There’s something out there called the “Federal Aviation Regulations”, affectionately known as the “FARs” that put into written codes of law everything a pilot and an airplane can and can’t do.  (Be careful because some of the regulations apply to passengers also.)  The FARs are very specific and painfully detailed as only federal laws can be and carry all kinds of serious consequences administered by the FAA through a series of Federal Aviation Courts for those who fail to comply.  Among thousands of pages of other things in those regulations are mandates for specific altitudes that pilots can descend to and land an airplane depending upon specific minimum weather conditions and visibility – something we call “published minimums”.  These are the “MDAs – Minimum Descent Altitudes” – and change at various airports, various certification and currency of the pilot and equipment that he/she is flying.  Generally a pilot must be out of the clouds and haze and see the runway by the time the plane reaches 200 feet above the ground in order to land and with a typical descent rate of about 600 feet per minute that means a pilot can take himself and his passengers to within 15-20 seconds of sure death before he is required to climb away from the airport and try again with plan B.  When this happens it  is something equally affectionately known as “a missed approach”  or “going around” and specifically what the pilot does after the aborted landing is also spelled out in publications mandated in the FARs.

Low time pilots are often told by their instrument instructors to adopt “personal minimums” and not push it too much until they gain experience in bad weather so that they might be more likely to execute a missed approach at 500 or 600 feet above the ground which gives the new pilot a whole minute or so leeway before certain death if their descent profile is not precise. But let’s take this out of the cockpit and into our personal lives since this is a very useful concept for those of us who preach use of the “high reliability mindset” for patient and personal safety.
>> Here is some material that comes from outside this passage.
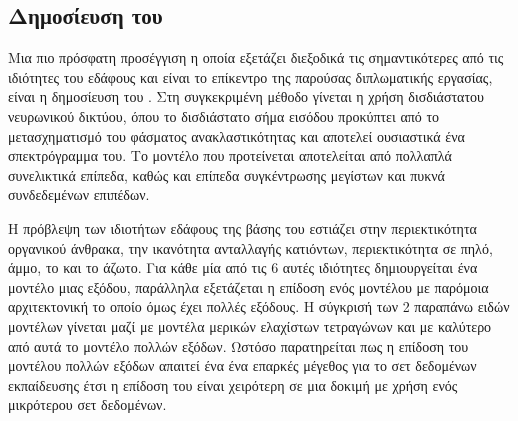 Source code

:\subsection{Δημοσίευση του }
Μια πιο πρόσφατη προσέγγιση η οποία εξετάζει διεξοδικά τις σημαντικότερες από τις ιδιότητες του εδάφους και είναι το επίκεντρο της παρούσας διπλωματικής εργασίας, είναι η δημοσίευση του  \cite{padarian_lucas_soil}. Στη συγκεκριμένη μέθοδο γίνεται η χρήση δισδιάστατου νευρωνικού δικτύου, όπου το δισδιάστατο σήμα εισόδου προκύπτει από το μετασχηματισμό  του φάσματος ανακλαστικότητας και αποτελεί ουσιαστικά ένα σπεκτρόγραμμα του. Το μοντέλο που προτείνεται αποτελείται από πολλαπλά συνελικτικά επίπεδα, καθώς και επίπεδα συγκέντρωσης μεγίστων και πυκνά συνδεδεμένων επιπέδων.

Η πρόβλεψη των ιδιοτήτων εδάφους της βάσης του  εστιάζει στην περιεκτικότητα οργανικού άνθρακα, την ικανότητα ανταλλαγής κατιόντων, περιεκτικότητα σε πηλό, άμμο, το  και το άζωτο. Για κάθε μία από τις 6 αυτές ιδιότητες δημιουργείται ένα μοντέλο μιας εξόδου, παράλληλα εξετάζεται η επίδοση ενός μοντέλου με παρόμοια αρχιτεκτονική το οποίο όμως έχει πολλές εξόδους. Η σύγκρισή των 2 παραπάνω ειδών μοντέλων γίνεται μαζί με μοντέλα μερικών ελαχίστων τετραγώνων και  με καλύτερο από αυτά το μοντέλο πολλών εξόδων. Ωστόσο παρατηρείται πως η επίδοση του μοντέλου πολλών εξόδων απαιτεί ένα ένα επαρκές μέγεθος για το σετ δεδομένων εκπαίδευσης έτσι η επίδοση του είναι χειρότερη σε μια δοκιμή με χρήση ενός μικρότερου σετ δεδομένων.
You can adopt personal minimums for everything you do if you have that mindset.  To start let’s talk about personal minimums for safe driving.  I have a lot of them and with a new teen-age driver in the family I have spent a lot of time teaching them to my son as he learned to drive.  The first one is simple; I NEVER have a drink – even a glass of wine – if I am going to drive, NEVER, Period.  So my absolute personal minimum is zero alcohol.  I am never the first car into an intersection when the light turns green in spite of my 15 year old  giving me that exasperated teen-age green lightsigh with a “Dad – the light’s green”.  I never enter the intersection first because I assume that the oncoming cars do not have my next personal minimum for safe driving which is I never rush a yellow light.  With that personal minimum I am also never the last car in the intersection rushing to beat out the impending red light.   NEVER.  I always make a full stop at stop signs under the assumption that nobody else will and I want the time to see them – it doesn’t add any time to my trip just more peace of mind.  I never hold a cell phone and talk on it and I never send a text message while I’m driving – that’s just pure stupid risky behavior but I challenge you to drive more than a minute or two and not see at least half the other drives looking down at their phones.  So if they aren’t looking at me I want to see them and avoid them.  My personal minimum for blinker lights is also zero – I never turn or change lanes without using them just in case I missed the guy in my blind zone and maybe he will see my blinker and avoid me – well maybe if he’s not typing a text message.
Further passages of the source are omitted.